[Data excerpts]
• • • •
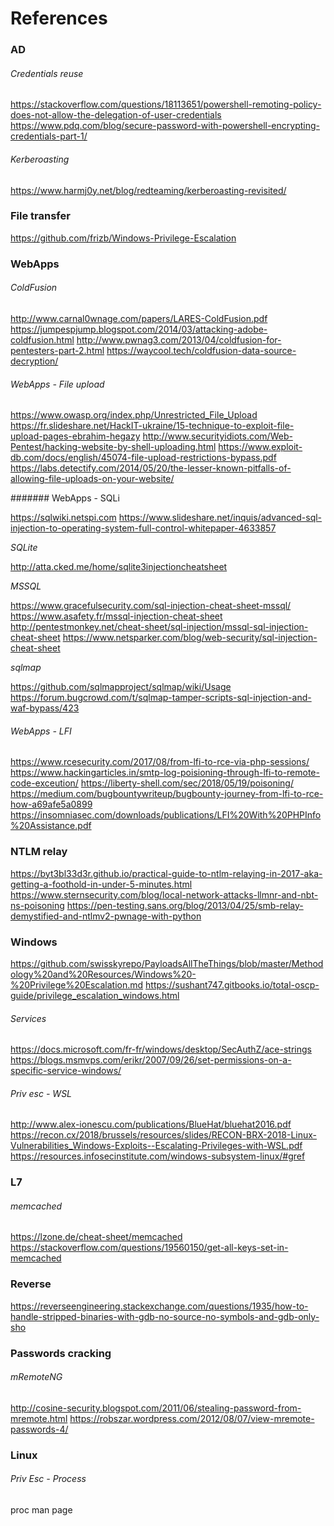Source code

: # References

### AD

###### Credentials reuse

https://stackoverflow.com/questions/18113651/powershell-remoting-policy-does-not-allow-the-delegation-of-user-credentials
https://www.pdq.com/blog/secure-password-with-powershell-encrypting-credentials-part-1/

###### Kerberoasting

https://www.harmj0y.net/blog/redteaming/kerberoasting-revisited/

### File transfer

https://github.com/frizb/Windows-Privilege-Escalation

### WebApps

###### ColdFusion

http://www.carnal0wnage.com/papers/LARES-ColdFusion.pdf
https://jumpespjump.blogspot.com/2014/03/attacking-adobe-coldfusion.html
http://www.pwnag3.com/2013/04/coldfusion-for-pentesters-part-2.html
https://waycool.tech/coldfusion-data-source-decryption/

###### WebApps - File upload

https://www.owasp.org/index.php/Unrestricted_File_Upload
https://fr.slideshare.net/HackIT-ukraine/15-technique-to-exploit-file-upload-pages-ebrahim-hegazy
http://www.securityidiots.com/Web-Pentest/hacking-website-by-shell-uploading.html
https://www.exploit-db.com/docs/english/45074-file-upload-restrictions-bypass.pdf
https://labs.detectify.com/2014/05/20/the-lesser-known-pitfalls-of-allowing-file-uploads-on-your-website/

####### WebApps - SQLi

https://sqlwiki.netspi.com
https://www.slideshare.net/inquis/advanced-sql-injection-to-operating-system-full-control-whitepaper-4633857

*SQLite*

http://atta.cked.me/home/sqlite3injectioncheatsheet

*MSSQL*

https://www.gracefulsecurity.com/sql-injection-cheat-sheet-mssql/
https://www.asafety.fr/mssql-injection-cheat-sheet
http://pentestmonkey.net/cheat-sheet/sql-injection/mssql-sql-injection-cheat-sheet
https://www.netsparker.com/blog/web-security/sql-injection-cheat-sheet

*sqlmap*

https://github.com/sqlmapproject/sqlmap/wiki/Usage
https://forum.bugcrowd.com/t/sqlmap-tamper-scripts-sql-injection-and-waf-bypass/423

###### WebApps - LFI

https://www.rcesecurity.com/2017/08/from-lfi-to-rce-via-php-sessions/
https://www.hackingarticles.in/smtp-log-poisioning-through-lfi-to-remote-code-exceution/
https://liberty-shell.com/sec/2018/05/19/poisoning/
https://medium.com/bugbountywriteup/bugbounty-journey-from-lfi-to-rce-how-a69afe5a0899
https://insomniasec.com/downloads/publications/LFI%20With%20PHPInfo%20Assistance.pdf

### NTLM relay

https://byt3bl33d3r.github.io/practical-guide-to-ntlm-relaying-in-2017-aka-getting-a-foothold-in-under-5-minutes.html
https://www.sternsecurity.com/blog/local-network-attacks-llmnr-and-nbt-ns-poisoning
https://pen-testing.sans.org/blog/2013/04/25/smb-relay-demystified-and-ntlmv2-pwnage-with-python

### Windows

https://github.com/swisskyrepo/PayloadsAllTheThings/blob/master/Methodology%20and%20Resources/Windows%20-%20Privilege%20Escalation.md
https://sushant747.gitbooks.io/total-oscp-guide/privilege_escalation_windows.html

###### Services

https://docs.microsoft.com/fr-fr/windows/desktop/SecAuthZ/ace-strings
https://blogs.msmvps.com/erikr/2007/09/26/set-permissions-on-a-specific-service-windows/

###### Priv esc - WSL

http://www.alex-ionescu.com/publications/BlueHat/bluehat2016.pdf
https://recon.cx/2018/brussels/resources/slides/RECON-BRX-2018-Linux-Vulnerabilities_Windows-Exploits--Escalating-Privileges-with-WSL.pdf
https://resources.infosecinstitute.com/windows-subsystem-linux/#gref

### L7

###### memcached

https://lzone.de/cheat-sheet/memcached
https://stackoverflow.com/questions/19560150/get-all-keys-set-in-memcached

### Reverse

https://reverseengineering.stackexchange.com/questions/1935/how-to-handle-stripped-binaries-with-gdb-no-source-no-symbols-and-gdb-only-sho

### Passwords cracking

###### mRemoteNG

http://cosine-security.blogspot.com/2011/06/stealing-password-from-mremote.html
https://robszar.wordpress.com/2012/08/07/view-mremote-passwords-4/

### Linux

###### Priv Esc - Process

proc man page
• • • •
### What the task requires
In the records above, find each line that holds the word "slideshare"; copy all such lines.

### Solution
https://fr.slideshare.net/HackIT-ukraine/15-technique-to-exploit-file-upload-pages-ebrahim-hegazy
https://www.slideshare.net/inquis/advanced-sql-injection-to-operating-system-full-control-whitepaper-4633857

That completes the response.